(WHAT THE TASK ASKS)
Only one stretch of the data below should be repeated: the lines from the line containing "Behavioral Performance: Often" through the line containing "What are the", inclusive, exactly as they are.

(INPUT MATERIAL)
◇ ◇ ◇ ◇ ◇ ◇ ◇
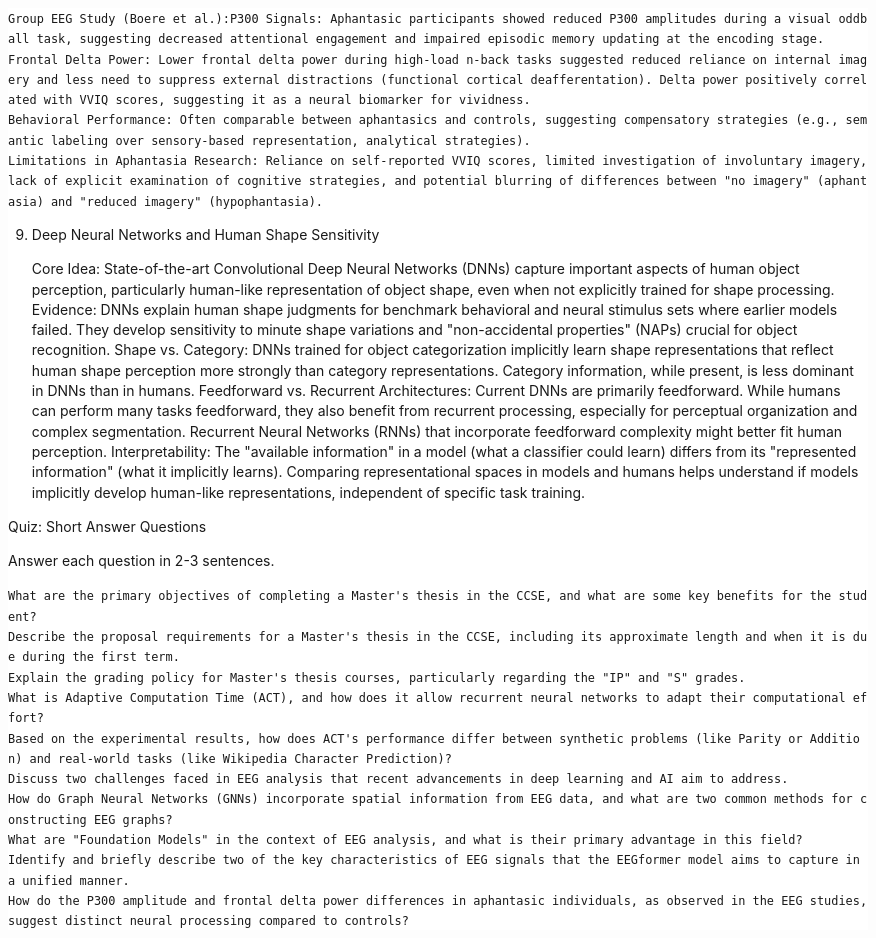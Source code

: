     Group EEG Study (Boere et al.):P300 Signals: Aphantasic participants showed reduced P300 amplitudes during a visual oddball task, suggesting decreased attentional engagement and impaired episodic memory updating at the encoding stage.
    Frontal Delta Power: Lower frontal delta power during high-load n-back tasks suggested reduced reliance on internal imagery and less need to suppress external distractions (functional cortical deafferentation). Delta power positively correlated with VVIQ scores, suggesting it as a neural biomarker for vividness.
    Behavioral Performance: Often comparable between aphantasics and controls, suggesting compensatory strategies (e.g., semantic labeling over sensory-based representation, analytical strategies).
    Limitations in Aphantasia Research: Reliance on self-reported VVIQ scores, limited investigation of involuntary imagery, lack of explicit examination of cognitive strategies, and potential blurring of differences between "no imagery" (aphantasia) and "reduced imagery" (hypophantasia).

9. Deep Neural Networks and Human Shape Sensitivity

    Core Idea: State-of-the-art Convolutional Deep Neural Networks (DNNs) capture important aspects of human object perception, particularly human-like representation of object shape, even when not explicitly trained for shape processing.
    Evidence: DNNs explain human shape judgments for benchmark behavioral and neural stimulus sets where earlier models failed. They develop sensitivity to minute shape variations and "non-accidental properties" (NAPs) crucial for object recognition.
    Shape vs. Category: DNNs trained for object categorization implicitly learn shape representations that reflect human shape perception more strongly than category representations. Category information, while present, is less dominant in DNNs than in humans.
    Feedforward vs. Recurrent Architectures: Current DNNs are primarily feedforward. While humans can perform many tasks feedforward, they also benefit from recurrent processing, especially for perceptual organization and complex segmentation. Recurrent Neural Networks (RNNs) that incorporate feedforward complexity might better fit human perception.
    Interpretability: The "available information" in a model (what a classifier could learn) differs from its "represented information" (what it implicitly learns). Comparing representational spaces in models and humans helps understand if models implicitly develop human-like representations, independent of specific task training.

Quiz: Short Answer Questions

Answer each question in 2-3 sentences.

    What are the primary objectives of completing a Master's thesis in the CCSE, and what are some key benefits for the student?
    Describe the proposal requirements for a Master's thesis in the CCSE, including its approximate length and when it is due during the first term.
    Explain the grading policy for Master's thesis courses, particularly regarding the "IP" and "S" grades.
    What is Adaptive Computation Time (ACT), and how does it allow recurrent neural networks to adapt their computational effort?
    Based on the experimental results, how does ACT's performance differ between synthetic problems (like Parity or Addition) and real-world tasks (like Wikipedia Character Prediction)?
    Discuss two challenges faced in EEG analysis that recent advancements in deep learning and AI aim to address.
    How do Graph Neural Networks (GNNs) incorporate spatial information from EEG data, and what are two common methods for constructing EEG graphs?
    What are "Foundation Models" in the context of EEG analysis, and what is their primary advantage in this field?
    Identify and briefly describe two of the key characteristics of EEG signals that the EEGformer model aims to capture in a unified manner.
    How do the P300 amplitude and frontal delta power differences in aphantasic individuals, as observed in the EEG studies, suggest distinct neural processing compared to controls?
◇ ◇ ◇ ◇ ◇ ◇ ◇
(ANSWER BELOW)
    Behavioral Performance: Often comparable between aphantasics and controls, suggesting compensatory strategies (e.g., semantic labeling over sensory-based representation, analytical strategies).
    Limitations in Aphantasia Research: Reliance on self-reported VVIQ scores, limited investigation of involuntary imagery, lack of explicit examination of cognitive strategies, and potential blurring of differences between "no imagery" (aphantasia) and "reduced imagery" (hypophantasia).

9. Deep Neural Networks and Human Shape Sensitivity

    Core Idea: State-of-the-art Convolutional Deep Neural Networks (DNNs) capture important aspects of human object perception, particularly human-like representation of object shape, even when not explicitly trained for shape processing.
    Evidence: DNNs explain human shape judgments for benchmark behavioral and neural stimulus sets where earlier models failed. They develop sensitivity to minute shape variations and "non-accidental properties" (NAPs) crucial for object recognition.
    Shape vs. Category: DNNs trained for object categorization implicitly learn shape representations that reflect human shape perception more strongly than category representations. Category information, while present, is less dominant in DNNs than in humans.
    Feedforward vs. Recurrent Architectures: Current DNNs are primarily feedforward. While humans can perform many tasks feedforward, they also benefit from recurrent processing, especially for perceptual organization and complex segmentation. Recurrent Neural Networks (RNNs) that incorporate feedforward complexity might better fit human perception.
    Interpretability: The "available information" in a model (what a classifier could learn) differs from its "represented information" (what it implicitly learns). Comparing representational spaces in models and humans helps understand if models implicitly develop human-like representations, independent of specific task training.

Quiz: Short Answer Questions

Answer each question in 2-3 sentences.

    What are the primary objectives of completing a Master's thesis in the CCSE, and what are some key benefits for the student?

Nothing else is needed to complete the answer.